Po-éthiques

Transition écologique : sommes-nous tous concernés ?

Théâtre de vie pavé de dalles anciennes, aux jonctions propres, aux règles délétères,
Sphère sociale recouvrant cette sauvage scène, emplis de passages éphémères,
La ville s’inscrit telle notre société contemporaine, au cœur d’une réflexion planétaire,
Dont les méandres sont rois.

Tous parts d’un ensemble, nous affluons en gouttelettes,
Sans prendre garde aux particules voisines, nous ruisselons,
Persuadés de suivre un but unique, n’en faisons qu’à notre tête,
En oubliant que si seul on va plus vite, ensemble le chemin est plus long.
Suivant le sillage de notre impact, rien n’arrête
La transformation de notre monde, son évolution.
Pour autant il existe une autre voie, mais qui reste muette,
Un autre moyen, c’est un choix de consommation.
S’extraire du linéaire c’est n’être bête,
Mais entreprendre de faire autrement ne fait religion,
A l’heure où changer quelques habitudes, c’est protéger notre planète,
Il me revient de dire que préserver l’eau, consommer bio n’est plus une option.

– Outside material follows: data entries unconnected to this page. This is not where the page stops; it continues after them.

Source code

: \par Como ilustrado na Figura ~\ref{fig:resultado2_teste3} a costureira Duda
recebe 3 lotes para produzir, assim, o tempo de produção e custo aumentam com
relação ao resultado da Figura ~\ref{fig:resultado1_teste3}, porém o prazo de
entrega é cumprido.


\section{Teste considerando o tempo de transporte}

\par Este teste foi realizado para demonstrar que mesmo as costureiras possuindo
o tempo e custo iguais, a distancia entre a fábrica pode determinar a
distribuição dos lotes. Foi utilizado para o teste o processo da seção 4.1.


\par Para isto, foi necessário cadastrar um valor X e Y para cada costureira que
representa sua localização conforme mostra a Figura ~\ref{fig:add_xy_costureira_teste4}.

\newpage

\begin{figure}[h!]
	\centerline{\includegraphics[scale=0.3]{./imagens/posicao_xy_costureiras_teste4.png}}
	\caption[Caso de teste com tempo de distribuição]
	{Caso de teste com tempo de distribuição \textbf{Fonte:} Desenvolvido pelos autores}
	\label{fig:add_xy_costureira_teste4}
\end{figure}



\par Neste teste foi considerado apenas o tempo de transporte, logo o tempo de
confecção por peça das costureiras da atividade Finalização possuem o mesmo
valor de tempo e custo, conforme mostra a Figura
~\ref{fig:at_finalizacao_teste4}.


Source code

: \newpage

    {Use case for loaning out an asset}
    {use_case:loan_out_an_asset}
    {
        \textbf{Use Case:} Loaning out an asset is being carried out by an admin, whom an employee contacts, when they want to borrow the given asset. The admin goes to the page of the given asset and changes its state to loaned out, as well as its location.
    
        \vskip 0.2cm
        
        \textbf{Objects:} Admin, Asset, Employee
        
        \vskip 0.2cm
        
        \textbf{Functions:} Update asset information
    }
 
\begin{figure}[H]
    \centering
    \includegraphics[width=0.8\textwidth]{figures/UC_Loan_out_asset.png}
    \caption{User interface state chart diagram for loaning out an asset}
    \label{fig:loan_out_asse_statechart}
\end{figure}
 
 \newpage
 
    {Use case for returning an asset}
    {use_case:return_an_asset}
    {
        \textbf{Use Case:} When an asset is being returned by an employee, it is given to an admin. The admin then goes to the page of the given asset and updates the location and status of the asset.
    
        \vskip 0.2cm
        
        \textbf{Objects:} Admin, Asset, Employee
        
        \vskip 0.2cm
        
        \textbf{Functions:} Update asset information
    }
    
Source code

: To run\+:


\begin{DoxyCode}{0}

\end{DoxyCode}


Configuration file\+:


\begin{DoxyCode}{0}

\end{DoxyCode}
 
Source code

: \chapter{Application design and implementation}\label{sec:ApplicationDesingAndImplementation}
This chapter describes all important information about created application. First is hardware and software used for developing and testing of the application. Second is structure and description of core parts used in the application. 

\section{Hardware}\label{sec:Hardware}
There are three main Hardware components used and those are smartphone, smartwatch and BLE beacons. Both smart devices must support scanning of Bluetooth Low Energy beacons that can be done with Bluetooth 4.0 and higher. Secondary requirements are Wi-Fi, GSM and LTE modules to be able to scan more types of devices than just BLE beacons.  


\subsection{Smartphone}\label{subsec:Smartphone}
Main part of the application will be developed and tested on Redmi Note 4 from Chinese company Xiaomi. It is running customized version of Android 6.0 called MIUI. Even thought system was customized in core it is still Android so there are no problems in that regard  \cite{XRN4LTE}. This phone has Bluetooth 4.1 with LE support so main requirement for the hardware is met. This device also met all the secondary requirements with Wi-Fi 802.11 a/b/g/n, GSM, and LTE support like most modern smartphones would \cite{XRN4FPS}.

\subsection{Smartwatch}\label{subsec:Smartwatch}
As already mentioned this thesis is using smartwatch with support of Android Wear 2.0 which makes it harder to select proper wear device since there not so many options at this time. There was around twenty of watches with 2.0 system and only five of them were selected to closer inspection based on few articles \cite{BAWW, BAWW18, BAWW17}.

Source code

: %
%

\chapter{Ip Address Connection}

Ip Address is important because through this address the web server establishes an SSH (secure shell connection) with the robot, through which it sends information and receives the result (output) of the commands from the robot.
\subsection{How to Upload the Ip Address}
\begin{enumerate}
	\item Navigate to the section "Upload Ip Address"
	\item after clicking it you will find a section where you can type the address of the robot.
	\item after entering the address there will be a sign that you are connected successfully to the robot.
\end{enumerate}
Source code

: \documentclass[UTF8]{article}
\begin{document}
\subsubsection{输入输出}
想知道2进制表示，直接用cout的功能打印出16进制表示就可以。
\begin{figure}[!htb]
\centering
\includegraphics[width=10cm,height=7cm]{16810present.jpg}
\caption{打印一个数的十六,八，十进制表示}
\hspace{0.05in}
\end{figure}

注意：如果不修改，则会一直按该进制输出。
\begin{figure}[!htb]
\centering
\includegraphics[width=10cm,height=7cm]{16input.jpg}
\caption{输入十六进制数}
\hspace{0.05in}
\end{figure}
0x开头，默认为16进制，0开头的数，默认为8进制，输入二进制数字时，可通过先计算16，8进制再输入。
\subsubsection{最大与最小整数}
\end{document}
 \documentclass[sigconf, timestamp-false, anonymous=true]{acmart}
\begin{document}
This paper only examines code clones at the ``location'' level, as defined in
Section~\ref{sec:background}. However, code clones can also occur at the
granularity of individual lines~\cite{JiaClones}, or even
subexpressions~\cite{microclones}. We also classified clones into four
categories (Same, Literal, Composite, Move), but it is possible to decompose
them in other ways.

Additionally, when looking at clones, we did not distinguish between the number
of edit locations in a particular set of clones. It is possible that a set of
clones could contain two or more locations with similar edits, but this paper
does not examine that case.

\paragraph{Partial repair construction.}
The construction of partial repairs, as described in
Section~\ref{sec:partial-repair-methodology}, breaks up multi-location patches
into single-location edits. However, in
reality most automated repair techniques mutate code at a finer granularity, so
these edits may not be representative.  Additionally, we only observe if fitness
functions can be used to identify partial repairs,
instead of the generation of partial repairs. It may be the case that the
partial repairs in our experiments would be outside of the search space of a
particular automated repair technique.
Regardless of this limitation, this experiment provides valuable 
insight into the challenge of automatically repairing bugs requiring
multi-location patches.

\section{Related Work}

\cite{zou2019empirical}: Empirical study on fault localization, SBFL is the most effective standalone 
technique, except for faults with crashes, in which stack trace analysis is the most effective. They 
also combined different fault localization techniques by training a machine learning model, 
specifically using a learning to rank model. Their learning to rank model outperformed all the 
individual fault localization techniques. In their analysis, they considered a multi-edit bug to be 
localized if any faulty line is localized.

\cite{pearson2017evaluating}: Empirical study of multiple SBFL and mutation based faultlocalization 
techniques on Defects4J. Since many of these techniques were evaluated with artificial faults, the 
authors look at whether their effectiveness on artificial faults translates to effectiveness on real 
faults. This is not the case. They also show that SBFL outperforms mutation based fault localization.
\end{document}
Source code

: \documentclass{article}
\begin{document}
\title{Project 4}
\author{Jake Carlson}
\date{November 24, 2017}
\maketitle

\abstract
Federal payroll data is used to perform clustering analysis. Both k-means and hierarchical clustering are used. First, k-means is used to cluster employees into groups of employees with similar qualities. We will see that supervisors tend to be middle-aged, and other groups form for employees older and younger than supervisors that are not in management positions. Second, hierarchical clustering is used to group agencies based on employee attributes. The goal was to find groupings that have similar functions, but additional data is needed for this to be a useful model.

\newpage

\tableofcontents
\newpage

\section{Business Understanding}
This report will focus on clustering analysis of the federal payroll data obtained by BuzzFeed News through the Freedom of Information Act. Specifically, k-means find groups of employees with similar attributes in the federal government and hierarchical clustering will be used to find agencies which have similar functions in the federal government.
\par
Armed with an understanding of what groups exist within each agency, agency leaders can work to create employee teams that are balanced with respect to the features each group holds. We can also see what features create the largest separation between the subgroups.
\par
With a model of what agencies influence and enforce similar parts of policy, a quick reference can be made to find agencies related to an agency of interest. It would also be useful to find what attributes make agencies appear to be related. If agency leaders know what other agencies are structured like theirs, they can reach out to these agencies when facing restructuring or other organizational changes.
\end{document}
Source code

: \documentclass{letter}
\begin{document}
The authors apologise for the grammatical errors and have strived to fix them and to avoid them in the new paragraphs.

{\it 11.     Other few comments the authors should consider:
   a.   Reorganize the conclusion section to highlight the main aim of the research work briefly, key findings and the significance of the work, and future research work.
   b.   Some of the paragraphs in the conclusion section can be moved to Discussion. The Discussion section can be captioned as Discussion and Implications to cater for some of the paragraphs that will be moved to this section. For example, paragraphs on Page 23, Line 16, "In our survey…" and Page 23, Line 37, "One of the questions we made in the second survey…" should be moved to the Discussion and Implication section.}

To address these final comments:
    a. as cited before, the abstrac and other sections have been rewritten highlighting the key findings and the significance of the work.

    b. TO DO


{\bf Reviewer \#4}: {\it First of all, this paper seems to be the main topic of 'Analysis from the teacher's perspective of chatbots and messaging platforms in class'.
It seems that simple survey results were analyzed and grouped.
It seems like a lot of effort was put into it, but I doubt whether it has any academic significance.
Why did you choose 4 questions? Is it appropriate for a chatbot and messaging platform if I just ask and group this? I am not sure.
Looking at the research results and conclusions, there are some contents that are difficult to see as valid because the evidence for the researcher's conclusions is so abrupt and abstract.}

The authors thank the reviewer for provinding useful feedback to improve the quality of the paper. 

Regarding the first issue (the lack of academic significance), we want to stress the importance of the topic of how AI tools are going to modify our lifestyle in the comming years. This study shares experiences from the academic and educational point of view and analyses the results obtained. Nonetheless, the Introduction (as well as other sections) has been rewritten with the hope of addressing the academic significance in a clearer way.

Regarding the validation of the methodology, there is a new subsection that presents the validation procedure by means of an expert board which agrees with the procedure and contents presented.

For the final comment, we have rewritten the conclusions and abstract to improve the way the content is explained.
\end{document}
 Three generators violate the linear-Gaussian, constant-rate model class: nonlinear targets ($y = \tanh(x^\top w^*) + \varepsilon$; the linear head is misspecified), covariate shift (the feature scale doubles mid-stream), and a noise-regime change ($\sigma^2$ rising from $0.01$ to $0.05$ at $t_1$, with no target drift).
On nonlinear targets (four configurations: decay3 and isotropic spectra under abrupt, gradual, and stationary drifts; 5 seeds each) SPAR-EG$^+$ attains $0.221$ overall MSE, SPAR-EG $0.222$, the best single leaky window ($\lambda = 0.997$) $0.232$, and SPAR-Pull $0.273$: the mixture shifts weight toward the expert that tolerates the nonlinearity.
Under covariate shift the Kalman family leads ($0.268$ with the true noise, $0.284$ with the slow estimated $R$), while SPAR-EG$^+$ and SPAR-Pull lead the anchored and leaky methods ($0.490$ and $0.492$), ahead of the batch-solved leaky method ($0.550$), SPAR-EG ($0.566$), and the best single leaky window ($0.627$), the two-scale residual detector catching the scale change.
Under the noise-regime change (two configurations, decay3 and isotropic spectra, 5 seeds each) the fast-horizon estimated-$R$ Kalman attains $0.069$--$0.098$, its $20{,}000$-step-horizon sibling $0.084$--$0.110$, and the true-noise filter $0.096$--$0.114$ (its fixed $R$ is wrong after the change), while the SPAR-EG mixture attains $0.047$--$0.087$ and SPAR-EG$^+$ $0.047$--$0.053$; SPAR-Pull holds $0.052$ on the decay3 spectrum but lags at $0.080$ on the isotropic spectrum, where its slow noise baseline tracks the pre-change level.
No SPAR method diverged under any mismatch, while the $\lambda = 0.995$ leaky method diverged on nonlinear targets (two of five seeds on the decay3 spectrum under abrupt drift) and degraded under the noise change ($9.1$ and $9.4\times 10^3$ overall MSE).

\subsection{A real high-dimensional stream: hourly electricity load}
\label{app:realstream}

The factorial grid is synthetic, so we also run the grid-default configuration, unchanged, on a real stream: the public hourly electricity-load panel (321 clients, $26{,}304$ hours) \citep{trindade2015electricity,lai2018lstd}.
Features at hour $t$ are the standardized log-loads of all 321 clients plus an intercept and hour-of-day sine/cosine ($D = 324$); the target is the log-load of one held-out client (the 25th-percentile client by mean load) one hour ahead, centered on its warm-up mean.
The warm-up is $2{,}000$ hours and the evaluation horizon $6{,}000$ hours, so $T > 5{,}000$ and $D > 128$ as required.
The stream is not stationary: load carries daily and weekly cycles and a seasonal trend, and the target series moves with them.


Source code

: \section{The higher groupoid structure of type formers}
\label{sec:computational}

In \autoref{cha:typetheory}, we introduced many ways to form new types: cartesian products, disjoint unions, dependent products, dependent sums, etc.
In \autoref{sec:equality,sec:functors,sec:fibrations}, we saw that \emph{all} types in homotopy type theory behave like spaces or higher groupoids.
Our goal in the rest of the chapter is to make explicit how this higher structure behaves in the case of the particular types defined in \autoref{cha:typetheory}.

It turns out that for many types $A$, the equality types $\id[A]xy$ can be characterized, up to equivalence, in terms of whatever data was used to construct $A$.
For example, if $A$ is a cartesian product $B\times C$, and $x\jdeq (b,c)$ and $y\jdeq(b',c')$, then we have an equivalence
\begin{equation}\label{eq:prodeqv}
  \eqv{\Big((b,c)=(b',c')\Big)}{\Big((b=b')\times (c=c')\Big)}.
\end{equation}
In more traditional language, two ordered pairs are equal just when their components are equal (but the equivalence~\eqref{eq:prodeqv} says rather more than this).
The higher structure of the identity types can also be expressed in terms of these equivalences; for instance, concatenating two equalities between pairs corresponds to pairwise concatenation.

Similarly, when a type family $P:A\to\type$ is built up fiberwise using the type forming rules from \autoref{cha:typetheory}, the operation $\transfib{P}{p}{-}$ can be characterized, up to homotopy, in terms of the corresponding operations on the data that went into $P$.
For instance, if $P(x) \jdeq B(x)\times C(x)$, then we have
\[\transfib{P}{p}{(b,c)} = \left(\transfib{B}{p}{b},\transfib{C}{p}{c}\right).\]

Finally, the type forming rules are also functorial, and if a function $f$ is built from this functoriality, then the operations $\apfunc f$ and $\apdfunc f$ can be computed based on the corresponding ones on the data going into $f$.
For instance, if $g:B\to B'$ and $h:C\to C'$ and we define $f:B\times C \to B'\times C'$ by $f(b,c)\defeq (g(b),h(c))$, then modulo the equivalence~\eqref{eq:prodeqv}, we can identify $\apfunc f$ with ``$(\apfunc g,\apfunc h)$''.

Somme toute, personnes mondaines, aux effluves de parfums grégaires,
Parfois citoyens d’un monde emplis de peine, souvent prisonniers de notre propre air,
Asphyxiés de sottises bien pérennes, nous sommes au cœur des réflexions amères,
Dont les discussions peuvent paraitre vaines.

Bercés par des torrents assourdissants j’aimerais vous faire découvrir,
Qu’au fond de mes pensées, se terrent des rêves grandioses,
Parfois mélancoliques mes espoirs se ternissent, comme pour me dire,
Qu’importe les futiles changements, l’avenir demeurera morose.
Aussi parfois frénétiques, mes aspirations se font également pressentir,
Comme une émanation d’un automne authentique, l’éclosion d’une rose.
J’ai confiance en ce monde, suis conscient qu’il se profile un avenir,
Au sein duquel se fonde un équilibre, une synergie, allez, j’ose, une symbiose
Entre un homme qui veut vivre, et une nature qui ne souhaite périr.
S’extraire du linéaire ce n’est point de la prose,
Mais vouloir s’inscrire dans un cycle qui propose d’offrir,
Une alternative à la destruction de nos ressources sans clauses.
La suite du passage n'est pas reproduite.